Now, you might think that this goes without saying. Again, if you’re like me, that nasty air conditioning dries out your throat and nose like the Arabian Desert in August. Pretty much all airlines provide passengers with water, but in busy times, or on night flights, service can sometimes leave a lot to be desired. For those of you who don’t know, you cannot take liquids over 100ml through airport security, however, you can take water bottles. Many airports realise the potential disasterous effects of a collection of dehydrated passengers, so have water fountains in departures that you can drink from, or fill up your bottle from. You can then take this onto the plane, and not have to experience the fear of your throat sealing up. Ta dah, no more choking as your throat seals itself together to disrupt your comfortable flight.

3. Choose your seat wisely.

The age-old debate: aisle or window? Well, I have a theory that has yet to prove me wrong. It all boils down to the time and duration of your flight. I have found that for short, domestic flights it doesn’t really matter, although it is worth remembering that if your domestic leg is the beginning of a long haul, international flight (and you haven’t reserved your seats online), they may ask you at the check in desk which you would seat choice you would prefer, so plan ahead for a comfortable journey. Personally, I go with the idea that if it is a daytime flight, then I take the aisle. This usually means that I will be awake, and therefore drinking more water/eating more food, and also more partial to butt cramp. Therefore, the aisle seat gives me perfect access for occasional walks (again, essential), and also means that I wont have to bother a random, or climb over them, when I inevitably need to pee. However, if it is a night flight, I go for the window. The wall of the plane provides a surface to rest your weary head, and you won’t have to be woken every time your neighbour needs the toilet, making it a much more undisturbed and comfortable flight. In addition to this, the last few times that I have flown, the other seats on my row have been empty. – hurrah! I think that this is partly due to the fact that when other passengers are choosing their seats, they are less likely to go for the row that is already in use. Extra seats means more space for laying down, which leads nicely onto my next point.

4. Try to sleep.

I know, I know, it’s exceptionally hard to think about sleep when you are presented with an in-flight entertainment system that seems to offer all of the films from the last four years that you never got around to seeing. However, I think that we can all agree that jet lag is the mother of all bitches. If I am on a night flight, I don’t even let myself look at the movie options until I have slept. I also plan ahead, and as soon as I begin my journey, I also begin to operate in the time zone of my destination country. This means that I effectively ‘nip it in the bud’, and maximize my non-drowsy time. This might mean sleeping whilst it is still light outside, so dress appropriately in your comfiest clothes, and have a spare item such as a scarf to drape over your eyes. Of course, if you have chosen your seat well, you might be able to lay down and make a mini bed. See? Snug as a bug in a rug.

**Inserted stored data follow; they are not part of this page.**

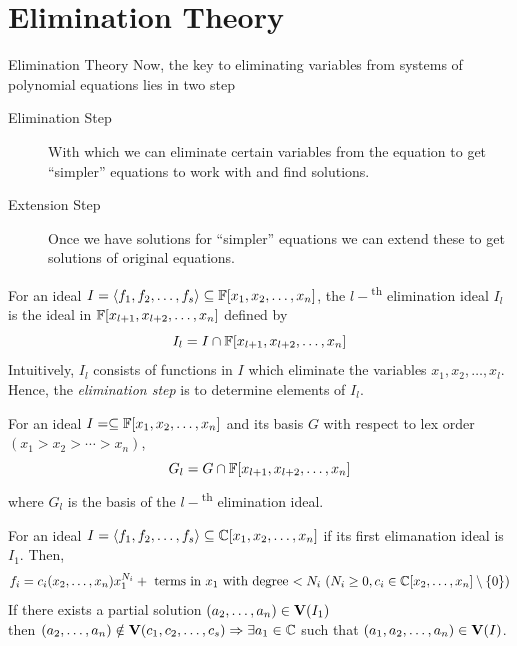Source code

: \documentclass[aspectratio=169, handout, 10pt, hyperref=colorlinks]{beamer}
\begin{document}
\section{Elimination Theory}{\label{sec:eliminationtheory}}
\begin{frame}[allowframebreaks]{Elimination Theory}
    Now, the key to eliminating variables from systems of polynomial equations lies in two step
\begin{description}
    \item[Elimination Step] With which we can eliminate certain variables from the equation to get ``simpler'' equations to work with and find solutions.
    \item[Extension Step] Once we have solutions for ``simpler'' equations we can extend these to get solutions of original equations.
\end{description}
\begin{defn}
    For an ideal $I=\langle f_1,f_2,\ldots,f_s\rangle\subseteq\mathbb{F}[x_1, x_2, \ldots, x_n]$, the $l-$\textsuperscript{th} elimination ideal $I_l$ is the ideal in $\mathbb{F}[x_{l+1}, x_{l+2}, \ldots, x_n]$ defined by
    \begin{equation}
        I_l = I \cap \mathbb{F}[x_{l+1}, x_{l+2}, \ldots, x_n]
    \end{equation} 
    Intuitively,   $I_l$  consists of functions in $I$ which eliminate the variables $x_1, x_2, \ldots, x_l$. Hence, the \emph{elimination step} is to determine elements of $I_l$.
\end{defn}
\begin{theorem}
    For an ideal $I=\subseteq\mathbb{F}[x_1, x_2, \ldots, x_n]$ and its \Grob basis $G$ with respect to lex order $(x_1>x_2>\cdots>x_n)$,
    \begin{equation}
        G_l = G \cap \mathbb{F}[x_{l+1}, x_{l+2}, \ldots, x_n]
    \end{equation}
    where $G_l$ is the \Grob basis of the $l-$\textsuperscript{th} elimination ideal.
\end{theorem}
\begin{theorem}
    For an ideal $I=\langle f_1,f_2,\ldots,f_s\rangle\subseteq\mathbb{C}[x_1, x_2, \ldots, x_n]$ if its first elimanation ideal is $I_1$. Then,
    \begin{equation}
        f_i = c_i(x_2,\ldots,x_n)x_1^{N_i} + \text{ terms in $x_1$ with degree $< N_i$}\ (N_i\geq0, c_i\in\mathbb{C}[x_2, \ldots, x_n]\setminus\{0\})
    \end{equation}
    If there exists a partial solution $(a_2, \ldots, a_n)\in \textbf{V}(I_1)$ \\
    then $(a_2, \ldots, a_n)\notin \textbf{V}(c_1, c_2, \ldots, c_s)\Rightarrow \exists a_1\in \mathbb{C}$ such that $(a_1, a_2, \ldots, a_n)\in \textbf{V}(I)$.
\end{theorem} 
\end{frame}
\end{document}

5. Keep it simple, keep it safe.

My final tip is something that I have cracked in my last few flights. Until recently, to minimise the weight in my hold luggage, I would take a trekking backpack as my hand luggage. I’d fill it with my camera, some clothes, and then all of the things that I thought I might need during my journey. The bag would go up into the overhead lockers, and I would basically ignore it for the entirety of my journey, mainly due to the fact that nine times out of ten, I cannot reach the overhead lockers. Once landed, I would have to struggle to get it down, probably smack a few people in the face in the process, and would then get progressively hotter whilst waiting in the immigration queue. This was a terrible idea, and definitely did not make for  a relaxing flight. Now, I take a small tote bag or handbag, which I can slip under the seat in front of me, bypassing the overhead lockers all together. I only carry the essentials (book, moisturiser, laptop), and it speeds up my alighting process, and keeps me generally less flustered.

So there you have it. By following these guidelines, I hope that your journey, wherever your destination, involves a truly comfortable flight. Don’t forget, you’re flying through the air. This should probably be one of the most exciting parts of our adventures, don’t let a cheap airline or uncomfortable seat ruin it for you! Let me know what you think in the comments below, perhaps you have some tips that you can share with me?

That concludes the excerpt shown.